All of the records below should be output exactly.

::: Stored data

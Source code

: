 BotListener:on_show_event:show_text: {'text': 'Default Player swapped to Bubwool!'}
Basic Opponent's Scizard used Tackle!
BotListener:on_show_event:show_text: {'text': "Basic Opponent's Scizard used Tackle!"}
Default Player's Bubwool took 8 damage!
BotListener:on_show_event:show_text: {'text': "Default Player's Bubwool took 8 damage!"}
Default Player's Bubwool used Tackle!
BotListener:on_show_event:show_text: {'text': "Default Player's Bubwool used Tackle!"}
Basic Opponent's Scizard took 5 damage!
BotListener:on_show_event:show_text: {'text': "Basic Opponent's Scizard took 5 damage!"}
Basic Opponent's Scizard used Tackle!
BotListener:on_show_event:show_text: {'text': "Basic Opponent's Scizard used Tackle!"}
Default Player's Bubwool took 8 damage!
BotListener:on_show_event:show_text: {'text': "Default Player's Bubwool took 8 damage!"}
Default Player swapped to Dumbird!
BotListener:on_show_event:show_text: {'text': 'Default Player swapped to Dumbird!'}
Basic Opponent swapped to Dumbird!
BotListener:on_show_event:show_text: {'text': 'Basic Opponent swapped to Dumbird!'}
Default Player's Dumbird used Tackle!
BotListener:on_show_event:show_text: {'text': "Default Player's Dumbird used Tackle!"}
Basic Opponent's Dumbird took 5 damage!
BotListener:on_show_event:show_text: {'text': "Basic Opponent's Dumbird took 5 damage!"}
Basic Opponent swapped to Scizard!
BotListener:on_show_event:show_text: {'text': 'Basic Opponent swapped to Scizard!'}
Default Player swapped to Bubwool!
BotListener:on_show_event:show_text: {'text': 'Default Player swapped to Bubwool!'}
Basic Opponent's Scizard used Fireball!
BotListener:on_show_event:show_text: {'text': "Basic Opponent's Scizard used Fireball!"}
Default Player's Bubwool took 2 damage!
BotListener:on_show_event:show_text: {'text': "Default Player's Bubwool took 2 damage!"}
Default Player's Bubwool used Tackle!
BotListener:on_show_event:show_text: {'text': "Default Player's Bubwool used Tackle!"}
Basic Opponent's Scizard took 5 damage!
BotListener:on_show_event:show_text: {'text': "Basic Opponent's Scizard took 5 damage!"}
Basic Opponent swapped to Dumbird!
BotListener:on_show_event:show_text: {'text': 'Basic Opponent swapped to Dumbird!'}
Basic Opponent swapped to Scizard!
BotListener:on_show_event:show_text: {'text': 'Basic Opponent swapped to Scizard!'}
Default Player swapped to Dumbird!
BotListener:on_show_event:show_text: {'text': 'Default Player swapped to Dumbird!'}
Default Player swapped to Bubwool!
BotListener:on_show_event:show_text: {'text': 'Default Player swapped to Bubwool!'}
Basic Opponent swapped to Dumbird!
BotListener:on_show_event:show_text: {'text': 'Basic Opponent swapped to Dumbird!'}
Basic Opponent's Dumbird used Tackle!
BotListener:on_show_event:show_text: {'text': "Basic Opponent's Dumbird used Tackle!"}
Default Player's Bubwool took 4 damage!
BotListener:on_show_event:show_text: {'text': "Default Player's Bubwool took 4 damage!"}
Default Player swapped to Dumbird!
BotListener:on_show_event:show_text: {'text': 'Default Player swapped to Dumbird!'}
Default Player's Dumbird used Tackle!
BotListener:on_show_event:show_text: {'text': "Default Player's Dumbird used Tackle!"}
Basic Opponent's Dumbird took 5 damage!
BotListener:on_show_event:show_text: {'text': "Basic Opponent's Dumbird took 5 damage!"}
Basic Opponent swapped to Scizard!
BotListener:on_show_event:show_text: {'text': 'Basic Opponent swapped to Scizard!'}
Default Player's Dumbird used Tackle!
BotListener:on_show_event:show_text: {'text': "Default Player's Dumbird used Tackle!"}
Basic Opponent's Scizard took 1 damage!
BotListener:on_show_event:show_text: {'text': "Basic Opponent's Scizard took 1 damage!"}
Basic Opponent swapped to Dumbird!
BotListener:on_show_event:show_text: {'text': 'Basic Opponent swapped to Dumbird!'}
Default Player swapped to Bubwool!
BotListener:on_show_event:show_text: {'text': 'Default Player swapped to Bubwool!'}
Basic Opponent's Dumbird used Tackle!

::::::

» **Expected answer**
Source code

: BotListener:on_show_event:show_text: {'text': 'Default Player swapped to Bubwool!'}
Basic Opponent's Scizard used Tackle!
BotListener:on_show_event:show_text: {'text': "Basic Opponent's Scizard used Tackle!"}
Default Player's Bubwool took 8 damage!
BotListener:on_show_event:show_text: {'text': "Default Player's Bubwool took 8 damage!"}
Default Player's Bubwool used Tackle!
BotListener:on_show_event:show_text: {'text': "Default Player's Bubwool used Tackle!"}
Basic Opponent's Scizard took 5 damage!
BotListener:on_show_event:show_text: {'text': "Basic Opponent's Scizard took 5 damage!"}
Basic Opponent's Scizard used Tackle!
BotListener:on_show_event:show_text: {'text': "Basic Opponent's Scizard used Tackle!"}
Default Player's Bubwool took 8 damage!
BotListener:on_show_event:show_text: {'text': "Default Player's Bubwool took 8 damage!"}
Default Player swapped to Dumbird!
BotListener:on_show_event:show_text: {'text': 'Default Player swapped to Dumbird!'}
Basic Opponent swapped to Dumbird!
BotListener:on_show_event:show_text: {'text': 'Basic Opponent swapped to Dumbird!'}
Default Player's Dumbird used Tackle!
BotListener:on_show_event:show_text: {'text': "Default Player's Dumbird used Tackle!"}
Basic Opponent's Dumbird took 5 damage!
BotListener:on_show_event:show_text: {'text': "Basic Opponent's Dumbird took 5 damage!"}
Basic Opponent swapped to Scizard!
BotListener:on_show_event:show_text: {'text': 'Basic Opponent swapped to Scizard!'}
Default Player swapped to Bubwool!
BotListener:on_show_event:show_text: {'text': 'Default Player swapped to Bubwool!'}
Basic Opponent's Scizard used Fireball!
BotListener:on_show_event:show_text: {'text': "Basic Opponent's Scizard used Fireball!"}
Default Player's Bubwool took 2 damage!
BotListener:on_show_event:show_text: {'text': "Default Player's Bubwool took 2 damage!"}
Default Player's Bubwool used Tackle!
BotListener:on_show_event:show_text: {'text': "Default Player's Bubwool used Tackle!"}
Basic Opponent's Scizard took 5 damage!
BotListener:on_show_event:show_text: {'text': "Basic Opponent's Scizard took 5 damage!"}
Basic Opponent swapped to Dumbird!
BotListener:on_show_event:show_text: {'text': 'Basic Opponent swapped to Dumbird!'}
Basic Opponent swapped to Scizard!
BotListener:on_show_event:show_text: {'text': 'Basic Opponent swapped to Scizard!'}
Default Player swapped to Dumbird!
BotListener:on_show_event:show_text: {'text': 'Default Player swapped to Dumbird!'}
Default Player swapped to Bubwool!
BotListener:on_show_event:show_text: {'text': 'Default Player swapped to Bubwool!'}
Basic Opponent swapped to Dumbird!
BotListener:on_show_event:show_text: {'text': 'Basic Opponent swapped to Dumbird!'}
Basic Opponent's Dumbird used Tackle!
BotListener:on_show_event:show_text: {'text': "Basic Opponent's Dumbird used Tackle!"}
Default Player's Bubwool took 4 damage!
BotListener:on_show_event:show_text: {'text': "Default Player's Bubwool took 4 damage!"}
Default Player swapped to Dumbird!
BotListener:on_show_event:show_text: {'text': 'Default Player swapped to Dumbird!'}
Default Player's Dumbird used Tackle!
BotListener:on_show_event:show_text: {'text': "Default Player's Dumbird used Tackle!"}
Basic Opponent's Dumbird took 5 damage!
BotListener:on_show_event:show_text: {'text': "Basic Opponent's Dumbird took 5 damage!"}
Basic Opponent swapped to Scizard!
BotListener:on_show_event:show_text: {'text': 'Basic Opponent swapped to Scizard!'}
Default Player's Dumbird used Tackle!
BotListener:on_show_event:show_text: {'text': "Default Player's Dumbird used Tackle!"}
Basic Opponent's Scizard took 1 damage!
BotListener:on_show_event:show_text: {'text': "Basic Opponent's Scizard took 1 damage!"}
Basic Opponent swapped to Dumbird!
BotListener:on_show_event:show_text: {'text': 'Basic Opponent swapped to Dumbird!'}
Default Player swapped to Bubwool!
BotListener:on_show_event:show_text: {'text': 'Default Player swapped to Bubwool!'}
Basic Opponent's Dumbird used Tackle!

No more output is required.